- Seal
- Motto: "Looking to the Future"
- Northwest Location within the state of North Carolina
- Coordinates: 34°18′58″N 78°08′41″W﻿ / ﻿34.31611°N 78.14472°W
- Country: United States
- State: North Carolina
- County: Brunswick

Area
- • Total: 7.17 sq mi (18.57 km^{2})
- • Land: 7.17 sq mi (18.57 km^{2})
- • Water: 0 sq mi (0.00 km^{2})
- Elevation: 59 ft (18 m)

Population (2020)
- • Total: 703
- • Density: 98.0/sq mi (37.85/km^{2})
- Time zone: UTC-5 (Eastern (EST))
- • Summer (DST): UTC-4 (EDT)
- FIPS code: 37-47860
- GNIS feature ID: 2404401
- Website: www.cityofnorthwest.com

= Northwest, North Carolina =

Northwest is a city in Brunswick County, North Carolina, United States. As of the 2020 census, Northwest had a population of 703. It is part of the Wilmington, NC Metropolitan Statistical Area.

==History==
Northwest was incorporated in 1993.

==Geography==
Northwest is located near the northernmost point in Brunswick County in North Carolina.

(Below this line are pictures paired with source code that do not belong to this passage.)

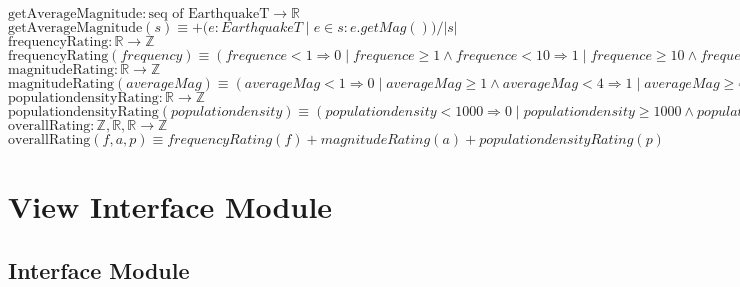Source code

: \documentclass[12pt]{article}
\begin{document}
\noindent $\text{getAverageMagnitude}: \text{seq of EarthquakeT} \rightarrow \mathbb{R}$\\
\noindent $\text{getAverageMagnitude}(s) \equiv +(e: EarthquakeT \;|\; e \in s: e.getMag()) / |s| $\\


\noindent $\text{frequencyRating}: \mathbb{R} \rightarrow \mathbb{Z}$\\
\noindent $\text{frequencyRating}(frequency) \equiv (frequence < 1 \Rightarrow 0 \;|\; frequence \ge 1 \land frequence < 10 \Rightarrow 1 \;|\; frequence \ge 10 \land frequence < 100 \Rightarrow 2\;|\; frequence \ge 100 \land frequence < 1000 \Rightarrow 3\;|\; frequence \ge 1000  \Rightarrow 4) $\\


\noindent $\text{magnitudeRating}: \mathbb{R} \rightarrow \mathbb{Z}$\\
\noindent $\text{magnitudeRating}(averageMag) \equiv (averageMag < 1 \Rightarrow 0 \;|\; averageMag \ge 1 \land averageMag < 4 \Rightarrow 1 \;|\; averageMag \ge 4 \land averageMag < 6 \Rightarrow 2\;|\; averageMag \ge 6 \land averageMag < 7 \Rightarrow 3\;|\; averageMag \ge 7 \Rightarrow 4) $\\

\noindent $\text{populationdensityRating}: \mathbb{R} \rightarrow \mathbb{Z}$\\
\noindent $\text{populationdensityRating}(populationdensity) \equiv (populationdensity < 1000 \Rightarrow 0 \;|\; populationdensity \ge 1000 \land populationdensity < 5000 \Rightarrow 1 \;|\;populationdensity \ge 5000 \Rightarrow 2) $\\

\noindent $\text{overallRating}: \mathbb{Z}, \mathbb{R}, \mathbb{R} \rightarrow \mathbb{Z}$\\
\noindent $\text{overallRating}(f, a, p) \equiv frequencyRating(f) + magnitudeRating(a) + populationdensityRating(p)$\\






\newpage

\section* {View Interface Module}

\subsection* {Interface Module}
\end{document}
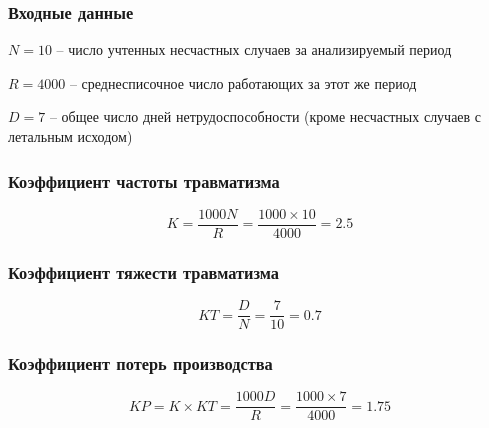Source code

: \documentclass[a5paper, 12dd, twoside]{article}
\begin{document}
\subsubsection*{Входные данные}
\(N = 10\) -- число учтенных несчастных случаев за анализируемый период

\(R = 4000\) -- среднесписочное число работающих за этот же период

\(D = 7\) -- общее число дней нетрудоспособности (кроме несчастных случаев с летальным исходом)

\subsubsection*{Коэффициент частоты травматизма}
\[K = \frac{1000N}{R} = \frac{1000 \times 10}{4000} = 2.5\]
\subsubsection*{Коэффициент тяжести травматизма}
\[KT = \frac{D}{N} = \frac{7}{10} = 0.7\]
\subsubsection*{Коэффициент потерь производства}
\[KP = K \times KT = \frac{1000 D}{R} = \frac{1000 \times 7}{4000} = 1.75\]

\end{document}
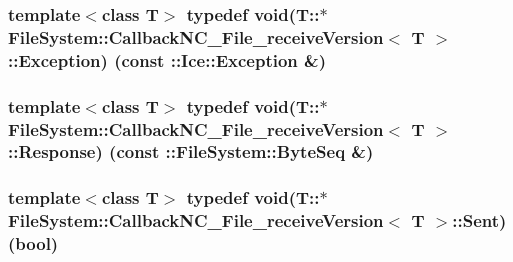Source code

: \subsubsection[{Exception}]{\setlength{\rightskip}{0pt plus 5cm}template$<$class T$>$ typedef void(T\+::$\ast$ {\bf File\+System\+::\+Callback\+N\+C\+\_\+\+File\+\_\+receive\+Version}$<$ T $>$\+::Exception) (const \+::Ice\+::\+Exception \&)}\label{class_file_system_1_1_callback_n_c___file__receive_version_a852c42ee48702dc3f7fe6c0301755500}
\hypertarget{class_file_system_1_1_callback_n_c___file__receive_version_aa60cb3d411660e0c5d1c38f3d2fd6977}{}
\subsubsection[{Response}]{\setlength{\rightskip}{0pt plus 5cm}template$<$class T$>$ typedef void(T\+::$\ast$ {\bf File\+System\+::\+Callback\+N\+C\+\_\+\+File\+\_\+receive\+Version}$<$ T $>$\+::Response) (const \+::{\bf File\+System\+::\+Byte\+Seq} \&)}\label{class_file_system_1_1_callback_n_c___file__receive_version_aa60cb3d411660e0c5d1c38f3d2fd6977}
\hypertarget{class_file_system_1_1_callback_n_c___file__receive_version_ab1b34ba3456b31c2a30649702a73c7a6}{}
\subsubsection[{Sent}]{\setlength{\rightskip}{0pt plus 5cm}template$<$class T$>$ typedef void(T\+::$\ast$ {\bf File\+System\+::\+Callback\+N\+C\+\_\+\+File\+\_\+receive\+Version}$<$ T $>$\+::Sent) (bool)}\label{class_file_system_1_1_callback_n_c___file__receive_version_ab1b34ba3456b31c2a30649702a73c7a6}
\hypertarget{class_file_system_1_1_callback_n_c___file__receive_version_a4bb40a1c1a5f5407c5c42bf0ee950065}{}
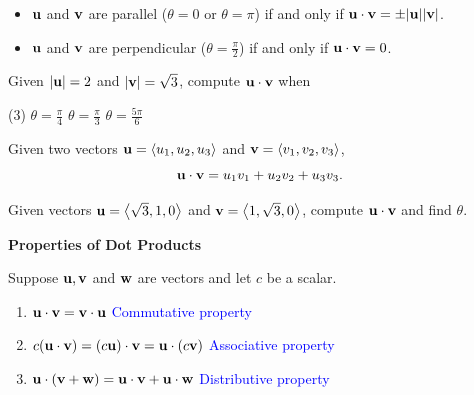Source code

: \documentclass[../mathNotesPreamble]{subfiles}
\begin{document}
  \begin{itemize}
    \item ${\mathbf{u}}$ and ${\mathbf{v}}$ are parallel ($\theta=0$ or $\theta=\pi$) if and only if ${\mathbf{u}}\cdot{\mathbf{v}}=\pm{\left\vert{\mathbf{u}}\right\vert}{\left\vert{\mathbf{v}}\right\vert}$.
    \item ${\mathbf{u}}$ and ${\mathbf{v}}$ are perpendicular ($\theta=\frac{\pi}{2}$) if and only if ${\mathbf{u}}\cdot{\mathbf{v}}=0$.
  \end{itemize}

  \begin{ex*}
    Given ${\left\vert{\mathbf{u}}\right\vert}=2$ and ${\left\vert{\mathbf{v}}\right\vert}=\sqrt 3$, compute ${\mathbf{u}}\cdot{\mathbf{v}}$ when
      \begin{tasks}[after-item-skip=\stretch{1}, label=\textbullet](3)
        \task $\theta=\frac{\pi}{4}$
        \task $\theta=\frac{\pi}{3}$
        \task $\theta=\frac{5\pi}{6}$
      \end{tasks}
  \end{ex*}

  \begin{thmBox*}
    
    Given two vectors ${\mathbf{u}}={\left\langle u_1,u_2,u_3 \right\rangle}$ and ${\mathbf{v}}={\left\langle v_1,v_2,v_3 \right\rangle}$, 
      \[{\mathbf{u}}\cdot{\mathbf{v}}=u_1v_1+u_2v_2+u_3v_3.\]
  \end{thmBox*}
  
  \begin{ex*}
    Given vectors ${\mathbf{u}}={\left\langle \sqrt3,1,0 \right\rangle}$ and ${\mathbf{v}}={\left\langle 1,\sqrt3,0 \right\rangle}$, compute ${\mathbf{u}}\cdot{\mathbf{v}}$ and find $\theta$.
  \end{ex*}
  \pagebreak

  \textbf{Properties of Dot Products}
  
  \begin{thmBox*}
    Suppose ${\mathbf{u}}, {\mathbf{v}}$ and ${\mathbf{w}}$ are vectors and let $c$ be a scalar.
    \begin{center}
      \begin{minipage}{0.7\linewidth}
        \begin{enumerate}
          \item 
            ${\mathbf{u}}\cdot {\mathbf{v}} ={\mathbf{v}}\cdot{\mathbf{u}}$ 
            \tab \textcolor{blue}{Commutative property}
          \item 
            $c{\left({\mathbf{u}}\cdot{\mathbf{v}}\right)}={\left(c{\mathbf{u}}\right)}\cdot {\mathbf{v}}={\mathbf{u}}\cdot{\left(c{\mathbf{v}}\right)}$
            \tab \textcolor{blue}{Associative property}
          \item 
            ${\mathbf{u}}\cdot{\left({\mathbf{v}}+{\mathbf{w}}\right)}={\mathbf{u}}\cdot{\mathbf{v}}+{\mathbf{u}}\cdot{\mathbf{w}}$
            \tab \textcolor{blue}{Distributive property}
        \end{enumerate}
      \end{minipage}
    \end{center}
  \end{thmBox*}
\end{document}
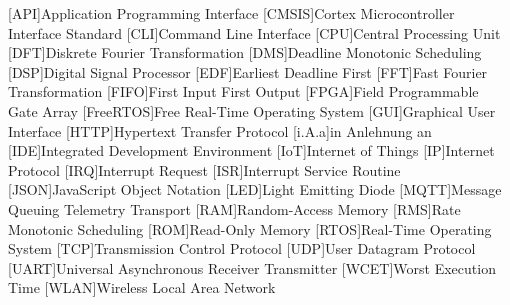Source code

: \documentclass[../EDF Master Thesis.tex]{subfiles}
\begin{document}
    \begin{acronym}[abkuerzungen]
        [API]{Application Programming Interface}
        [CMSIS]{Cortex Microcontroller Interface Standard}
        [CLI]{Command Line Interface}
        [CPU]{Central Processing Unit}
        [DFT]{Diskrete Fourier Transformation}
        [DMS]{Deadline Monotonic Scheduling}
        [DSP]{Digital Signal Processor}
        [EDF]{Earliest Deadline First}
        [FFT]{Fast Fourier Transformation}
        [FIFO]{First Input First Output}
        [FPGA]{Field Programmable Gate Array}
        [FreeRTOS]{Free Real-Time Operating System}
        [GUI]{Graphical User Interface}
        [HTTP]{Hypertext Transfer Protocol}
        [i.A.a]{in Anlehnung an}
        [IDE]{Integrated Development Environment}
        [IoT]{Internet of Things}
        [IP]{Internet Protocol}
        [IRQ]{Interrupt Request}
        [ISR]{Interrupt Service Routine}
        [JSON]{JavaScript Object Notation}
        [LED]{Light Emitting Diode}
        [MQTT]{Message Queuing Telemetry Transport}
        [RAM]{Random-Access Memory}
        [RMS]{Rate Monotonic Scheduling}
        [ROM]{Read-Only Memory}
        [RTOS]{Real-Time Operating System}
        [TCP]{Transmission Control Protocol}
        [UDP]{User Datagram Protocol}
        [UART]{Universal Asynchronous Receiver Transmitter}
        [WCET]{Worst Execution Time}
        [WLAN]{Wireless Local Area Network}
	\end{acronym}
\end{document}
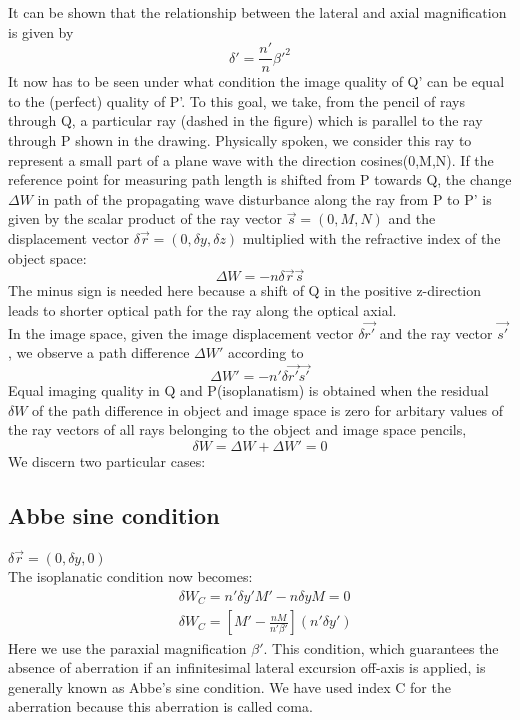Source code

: \documentclass[../main.tex]{subfiles}
\begin{document}
	It can be shown that the relationship between the lateral and axial magnification is given by 
	\begin{equation}
	\delta' = \frac{n'}{n}\beta'^2
	\end{equation}
	It now has to be seen under what condition the image quality of Q' can be equal to the (perfect) quality of P'. To this goal, we take, from the pencil of rays through Q, a particular ray (dashed in the figure) which is parallel to the ray through P shown in the drawing. Physically spoken, we consider this ray to represent a small part of a plane wave with the direction cosines(0,M,N). If the reference point for measuring path length is shifted from P towards Q, the change $\Delta W$ in path of the propagating wave disturbance along the ray from P to P' is given by the scalar product of the ray vector $\vec{s}=(0,M,N)$ and the displacement vector $\delta \vec{r}=(0,\delta{y},\delta{z})$ multiplied with the refractive index of the object space:
	\begin{equation}
	\Delta{W}=-n\delta{\vec{r}}\vec{s}
	\end{equation}
	The minus sign is needed here because a shift of Q in the positive z-direction leads to shorter optical path for the ray along the optical axial.\\
	In the image space, given the image displacement vector $\delta{\vec{r'}}$ and the ray vector $\vec{s'}$, we observe a path difference $\Delta{W'}$ according to 
	\begin{equation}
	\Delta{W'}=-n'\delta{\vec{r'}}\vec{s'}
	\end{equation}
	Equal imaging quality in Q and P(isoplanatism) is obtained when the residual $\delta{W}$ of the path difference in object and image space is zero for arbitary values of the ray vectors of all rays belonging to the object and image space pencils, 
	\begin{equation}
	\delta{W}=\Delta{W}+\Delta{W'}=0
	\end{equation}
	We discern two particular cases:

	\subsection{Abbe sine condition}
	$\delta \vec{r}=(0,\delta{y},0)$\\
	The isoplanatic condition now becomes:\\
	\begin{align}
	&\delta{W_C}=n'\delta{y'}{M'}-n\delta{y}{M}=0\\
	&\delta{W_C}=\left[M'-\frac{nM}{n'\beta'}\right](n'\delta{y'})
	\end{align}
	Here we use the paraxial magnification $\beta'$. This condition, which guarantees the absence of aberration if an infinitesimal lateral excursion off-axis is applied, is generally known as Abbe's sine condition. We have used index C for the aberration because this aberration is called coma.
\end{document}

U.S. Routes 74 and 76 (Andrew Jackson Highway) pass along the southern border of the community, leading 13 mi east to Wilmington and 33 mi west to Whiteville.

According to the United States Census Bureau, the city has a total area of 18.2 km2, all land.

==Demographics==

Historical population
| Census | Pop. | Note | %± |
| 2000 | 671 |  | — |
| 2010 | 735 |  | 9.5% |
| 2020 | 703 |  | −4.4% |
| 2023 (est.) | 1,005 |  | 43.0% |
U.S. Decennial Census

===Racial and ethnic composition===

Northwest city, North Carolina – Racial and ethnic composition Note: the US Census treats Hispanic/Latino as an ethnic category. This table excludes Latinos from the racial categories and assigns them to a separate category. Hispanics/Latinos may be of any race.
| Race / Ethnicity (NH = Non-Hispanic) | Pop 2000 | Pop 2010 | Pop 2020 | % 2000 | % 2010 | % 2020 |
|---|---|---|---|---|---|---|
| White alone (NH) | 178 | 210 | 207 | 26.53% | 28.57% | 29.45% |
| Black or African American alone (NH) | 482 | 490 | 418 | 71.83% | 66.67% | 59.46% |
| Native American or Alaska Native alone (NH) | 3 | 0 | 5 | 0.45% | 0.00% | 0.71% |
| Asian alone (NH) | 2 | 2 | 3 | 0.30% | 0.27% | 0.43% |
| Native Hawaiian or Pacific Islander alone (NH) | 0 | 0 | 0 | 0.00% | 0.00% | 0.00% |
| Other race alone (NH) | 1 | 0 | 0 | 0.15% | 0.00% | 0.00% |
| Mixed race or Multiracial (NH) | 0 | 9 | 18 | 0.00% | 1.22% | 2.56% |
| Hispanic or Latino (any race) | 5 | 24 | 52 | 0.75% | 3.27% | 7.40% |
| Total | 671 | 735 | 703 | 100.00% | 100.00% | 100.00% |

===2020 census===
As of the 2020 United States census, there were 703 people, 326 households, and 199 families residing in the city.

===2000 census===
As of the census of 2000, there were 671 people, 260 households, and 185 families residing in the city. The population density was 109.2 PD/sqmi. There were 293 housing units at an average density of 47.7 /sqmi. The racial composition of the city was: 26.83% White, 71.83% Black or African American, 0.75% Hispanic or Latino American, 0.30% Asian American, 0.45% Native American, 0.03% Native Hawaiian or Other Pacific Islander, 0.15% other races, and 0.45% two or more races.

There were 260 households, out of which 32.3% had children under the age of 18 living with them, 48.5% were married couples living together, 18.5% had a female householder with no husband present, and 28.5% were non-families. 24.2% of all households were made up of individuals, and 8.5% had someone living alone who was 65 years of age or older. The average household size was 2.58 and the average family size was 3.07.

In the city, the population was spread out, with 26.7% under the age of 18, 5.5% from 18 to 24, 27.9% from 25 to 44, 27.0% from 45 to 64, and 13.0% who were 65 years of age or older. The median age was 40 years. For every 100 females, there were 79.4 males. For every 100 females age 18 and over, there were 80.9 males.

The median income for a household in the city was $31,250, and the median income for a family was $37,500. Males had a median income of $29,821 versus $19,479 for females. The per capita income for the city was $16,419. About 14.0% of families and 17.6% of the population were below the poverty line, including 21.8% of those under age 18 and 15.6% of those age 65 or over.